**What you will do:** Which lines in the records below contain the word "CompilationError"? Report each of them.

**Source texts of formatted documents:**
'''

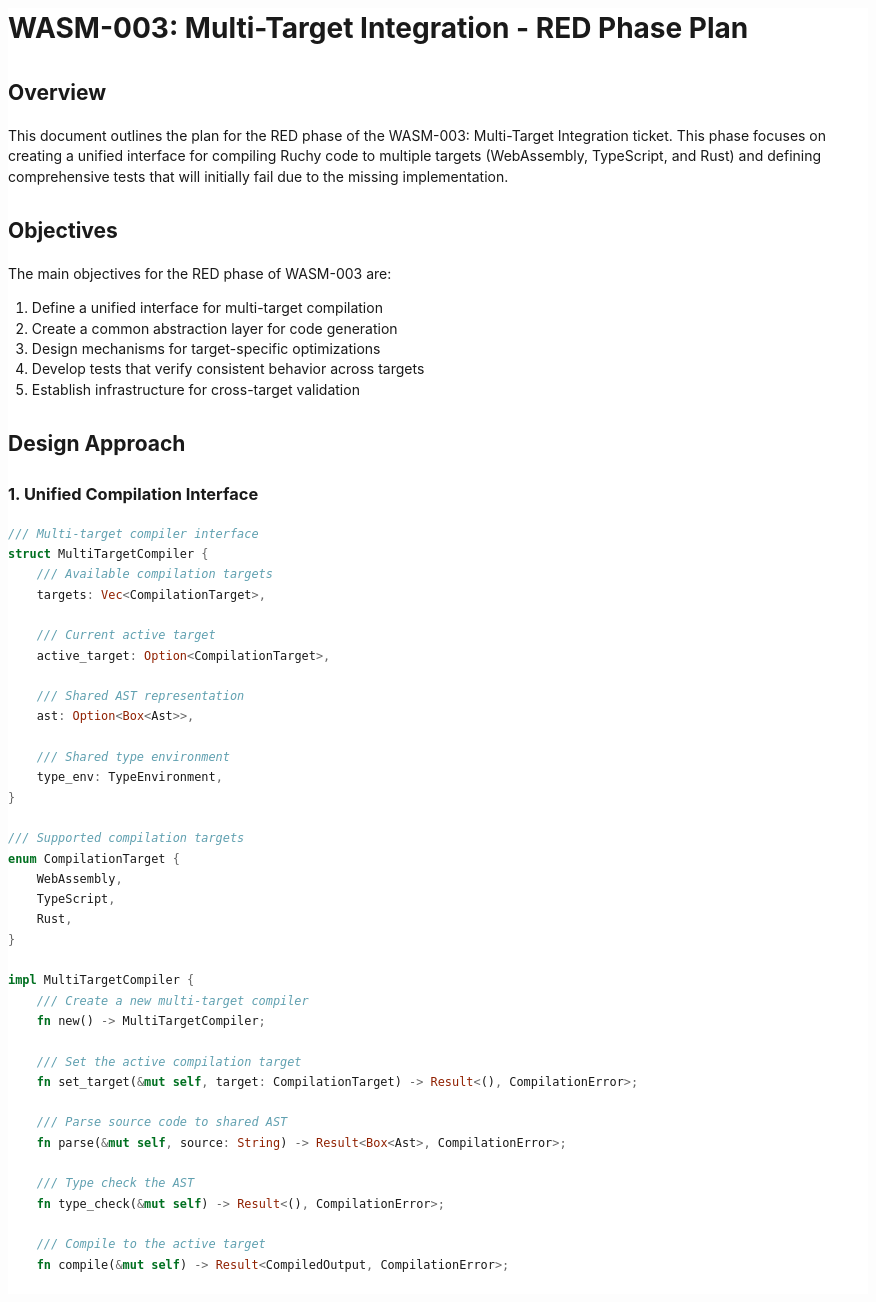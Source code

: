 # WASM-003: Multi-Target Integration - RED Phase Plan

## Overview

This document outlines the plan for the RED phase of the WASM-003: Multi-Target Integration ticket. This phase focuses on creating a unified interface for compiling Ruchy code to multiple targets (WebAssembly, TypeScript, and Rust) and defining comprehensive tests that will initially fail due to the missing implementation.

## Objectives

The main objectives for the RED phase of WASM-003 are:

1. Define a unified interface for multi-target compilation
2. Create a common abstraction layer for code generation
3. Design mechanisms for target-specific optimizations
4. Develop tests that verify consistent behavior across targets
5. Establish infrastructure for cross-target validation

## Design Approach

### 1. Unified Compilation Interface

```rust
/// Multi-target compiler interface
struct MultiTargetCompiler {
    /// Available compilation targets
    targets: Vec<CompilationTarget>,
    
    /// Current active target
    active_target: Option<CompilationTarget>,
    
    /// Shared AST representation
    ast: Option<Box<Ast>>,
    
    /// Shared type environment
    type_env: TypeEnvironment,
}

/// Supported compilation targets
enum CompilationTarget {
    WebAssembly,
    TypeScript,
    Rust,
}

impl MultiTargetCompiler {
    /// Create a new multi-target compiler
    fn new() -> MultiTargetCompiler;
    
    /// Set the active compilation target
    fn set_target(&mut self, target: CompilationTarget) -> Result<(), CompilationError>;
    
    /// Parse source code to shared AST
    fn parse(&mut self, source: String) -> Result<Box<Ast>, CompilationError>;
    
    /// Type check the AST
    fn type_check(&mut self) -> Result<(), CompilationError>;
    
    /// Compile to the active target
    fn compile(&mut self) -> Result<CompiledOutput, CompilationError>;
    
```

'''
'''

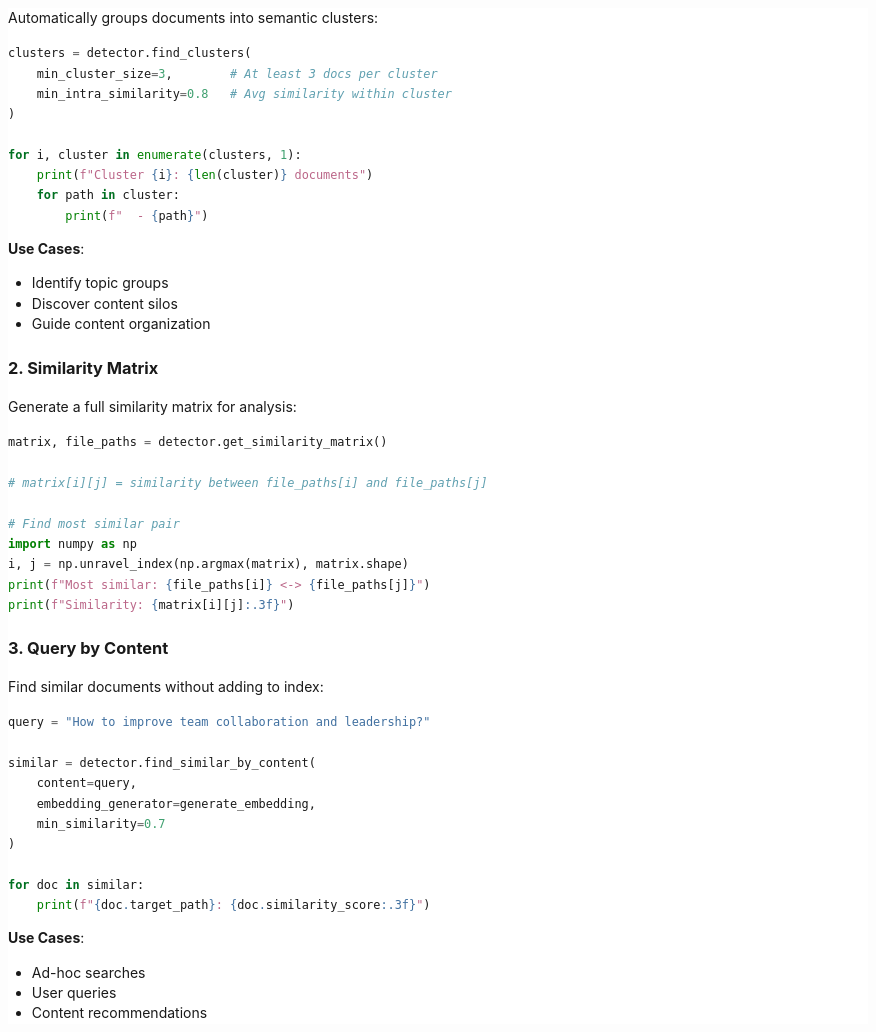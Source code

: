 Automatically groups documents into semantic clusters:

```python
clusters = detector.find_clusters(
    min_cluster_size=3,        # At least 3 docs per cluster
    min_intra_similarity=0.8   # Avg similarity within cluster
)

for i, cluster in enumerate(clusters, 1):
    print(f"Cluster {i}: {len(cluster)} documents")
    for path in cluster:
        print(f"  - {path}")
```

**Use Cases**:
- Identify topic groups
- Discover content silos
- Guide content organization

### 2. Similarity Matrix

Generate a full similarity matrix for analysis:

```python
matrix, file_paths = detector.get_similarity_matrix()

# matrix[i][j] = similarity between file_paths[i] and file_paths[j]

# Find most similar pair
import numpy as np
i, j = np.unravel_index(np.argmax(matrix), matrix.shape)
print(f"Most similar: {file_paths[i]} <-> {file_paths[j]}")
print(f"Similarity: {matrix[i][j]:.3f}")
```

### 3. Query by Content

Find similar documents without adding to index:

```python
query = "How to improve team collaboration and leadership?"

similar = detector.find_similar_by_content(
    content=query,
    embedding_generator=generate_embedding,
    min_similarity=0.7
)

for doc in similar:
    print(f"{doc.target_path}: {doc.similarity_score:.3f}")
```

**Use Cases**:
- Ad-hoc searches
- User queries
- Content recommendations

'''

**Response to this exercise:**
    fn set_target(&mut self, target: CompilationTarget) -> Result<(), CompilationError>;
    fn parse(&mut self, source: String) -> Result<Box<Ast>, CompilationError>;
    fn type_check(&mut self) -> Result<(), CompilationError>;
    fn compile(&mut self) -> Result<CompiledOutput, CompilationError>;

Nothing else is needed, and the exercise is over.